> **WHAT TO WORK ON**:
Each line of the entries that mentions the string "hours" needs to be reported.

[Saved data entries]
═══

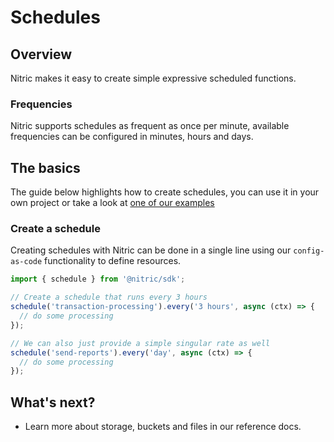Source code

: # Schedules

## Overview

Nitric makes it easy to create simple expressive scheduled functions.

### Frequencies

Nitric supports schedules as frequent as once per minute, available frequencies can be configured in minutes, hours and days.

## The basics

<!-- TODO: ================= update link below with example ================= -->

The guide below highlights how to create schedules, you can use it in your own project or take a look at [one of our examples](#)

### Create a schedule

Creating schedules with Nitric can be done in a single line using our `config-as-code` functionality to define resources.

```javascript
import { schedule } from '@nitric/sdk';

// Create a schedule that runs every 3 hours
schedule('transaction-processing').every('3 hours', async (ctx) => {
  // do some processing
});

// We can also just provide a simple singular rate as well
schedule('send-reports').every('day', async (ctx) => {
  // do some processing
});
```

## What's next?

<!-- TODO: ================= update link below with reference page ================= -->

- Learn more about storage, buckets and files in our reference docs.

═══

> **RESPONSE TO THE TASK**:
Nitric supports schedules as frequent as once per minute, available frequencies can be configured in minutes, hours and days.
// Create a schedule that runs every 3 hours
schedule('transaction-processing').every('3 hours', async (ctx) => {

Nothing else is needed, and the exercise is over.